So far in the last 35 years that I have used wood lathes I have found I can do the same tasks with scrapers as with gouges . In my own experience the gouges tend to be more aggressive and dig in and tear out more easily then a scraper . As you said you use scrapers in certain types of grain and such . Why not use a gouge on that difficult grain ? I have had a few gouges fly through the air but have never lost a scraping tool so safety may be an influential reason for me to use scrapers .
Do you suppose gouge type cutters are used on duplicating spindle machines ? I would think they use the most efficient tool for the job .
regards dusty
The cutting geometry of a gouge is such that it will work for part of end grain work, depending on the bevel grind. I rough out boxes with a spindle gouge, (a la Richard Raffan), and then finish the flat surface off with a very heavy scraper. I find that the gouge leaves a surface that requires little sanding.
As to what a duplicator uses, that’s apples to oranges. Anything from a duplicator requires a lot of sanding and does not allow very crisp details. Large duplicate turning operations use a back knife lathe, that is more of a cutting operation versus scraping.

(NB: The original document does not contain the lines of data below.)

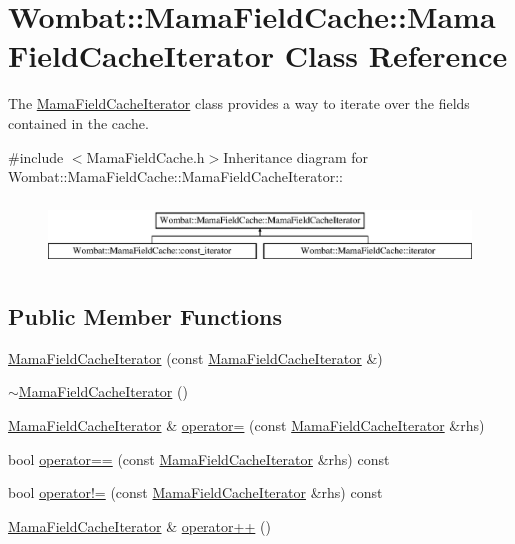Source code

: \hypertarget{classWombat_1_1MamaFieldCache_1_1MamaFieldCacheIterator}{
\section{Wombat::MamaFieldCache::MamaFieldCacheIterator Class Reference}
\label{classWombat_1_1MamaFieldCache_1_1MamaFieldCacheIterator}
}


The {\ttfamily \hyperlink{classWombat_1_1MamaFieldCache_1_1MamaFieldCacheIterator}{MamaFieldCacheIterator}} class provides a way to iterate over the fields contained in the cache.  


{\ttfamily \#include $<$MamaFieldCache.h$>$}Inheritance diagram for Wombat::MamaFieldCache::MamaFieldCacheIterator::\begin{figure}[H]
\begin{center}
\leavevmode
\includegraphics[height=1.78344cm]{classWombat_1_1MamaFieldCache_1_1MamaFieldCacheIterator}
\end{center}
\end{figure}
\subsection*{Public Member Functions}
\begin{DoxyCompactItemize}
\item 
\hyperlink{classWombat_1_1MamaFieldCache_1_1MamaFieldCacheIterator_acf28984526dc916714d0b7bcce620573}{MamaFieldCacheIterator} (const \hyperlink{classWombat_1_1MamaFieldCache_1_1MamaFieldCacheIterator}{MamaFieldCacheIterator} \&)
\item 
\hyperlink{classWombat_1_1MamaFieldCache_1_1MamaFieldCacheIterator_abcbf2f419f126efaadcdfc4af2d7aafd}{$\sim$MamaFieldCacheIterator} ()
\item 
\hyperlink{classWombat_1_1MamaFieldCache_1_1MamaFieldCacheIterator}{MamaFieldCacheIterator} \& \hyperlink{classWombat_1_1MamaFieldCache_1_1MamaFieldCacheIterator_adf1ab9b28b21e86297a0e201803f4d89}{operator=} (const \hyperlink{classWombat_1_1MamaFieldCache_1_1MamaFieldCacheIterator}{MamaFieldCacheIterator} \&rhs)
\item 
bool \hyperlink{classWombat_1_1MamaFieldCache_1_1MamaFieldCacheIterator_a46582789b82491eb9617713785bf5b38}{operator==} (const \hyperlink{classWombat_1_1MamaFieldCache_1_1MamaFieldCacheIterator}{MamaFieldCacheIterator} \&rhs) const 
\item 
bool \hyperlink{classWombat_1_1MamaFieldCache_1_1MamaFieldCacheIterator_abf51da7ad8a7cb2dddf8218c0c277c4b}{operator!=} (const \hyperlink{classWombat_1_1MamaFieldCache_1_1MamaFieldCacheIterator}{MamaFieldCacheIterator} \&rhs) const 
\item 
\hyperlink{classWombat_1_1MamaFieldCache_1_1MamaFieldCacheIterator}{MamaFieldCacheIterator} \& \hyperlink{classWombat_1_1MamaFieldCache_1_1MamaFieldCacheIterator_a7fac373506188f9524bbc69d9e6d06fd}{operator++} ()
\end{DoxyCompactItemize}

As to efficiencies, pretty much every production hand turner I know of uses gouges and more often, that truly difficult to master tool, the skew far more than scrapers.
hello. yes I do own scrapers ,and use them .My advise was not to use them if he was 'turning between centre.' (as most people do when they start out turning) Its the same as planing across the grain with a hand plane,it tears out rather than cuts. Learning to cut using a spindle gouge correctly will stand him in good stead for the future. Most starter lathe kits come with head and tail centres not always with faceplates or chucks. regards Teabag.
some of your respondents have advised using scrapers. If you want to make tool handles, then you should learn cutting techniques. It's much more fun, although scarey in the beginning. Practice on scrap material, wear a face mask and expect to catch a few crabs.
I make tool handles mostly from old ball-bats, which are made of very high quality ash or hickory. They can be bought at yard sales for a dollar or 50 cents. You'd have to pay $8 or 10 for a rough bat blank. Ferrules (?) can be made from short pieces of copper pipe.
Tom
First of all, you don't need to try to make your own turning tools. There are so many great tools available you're aren't going to believe your eyes when you lay your hands on your first all-turning tool catalog. Once you have some experience, you may want to change the grind a bit, or a lot, but you sure as hell don't need to convert other tools into turning tools. As has already been pointed out, that can even be dangerous. You should be thankful for Rob's post.
I used a five-piece starter set from Marples until they were bleedin' nubs. The grind I put on each one evolved over time, but that's part of learning.
Files have two purposes ! 1. To file 2. To injure those who try to make lathe tools out of them. Unless you are very adept at annealing a file then regrinding it to a useful lathe tool and then retempering to the proper hardness Don't do it.
Work Safe, Count to 10 when your done for the day !!
Bruce S.
My inclination seems to be to get an inexpensive starter set. Not a big investment, then upgrade as need be. Are longer handles better. I watched a demonstration at a woodworking show and he suggested that longer handles allow him to leverage the tool against his body for stability.
I'm fortunate to have access to a gentleman who used turn spindles for Ethan Allen to help get me started and hopefully avoid any mishaps.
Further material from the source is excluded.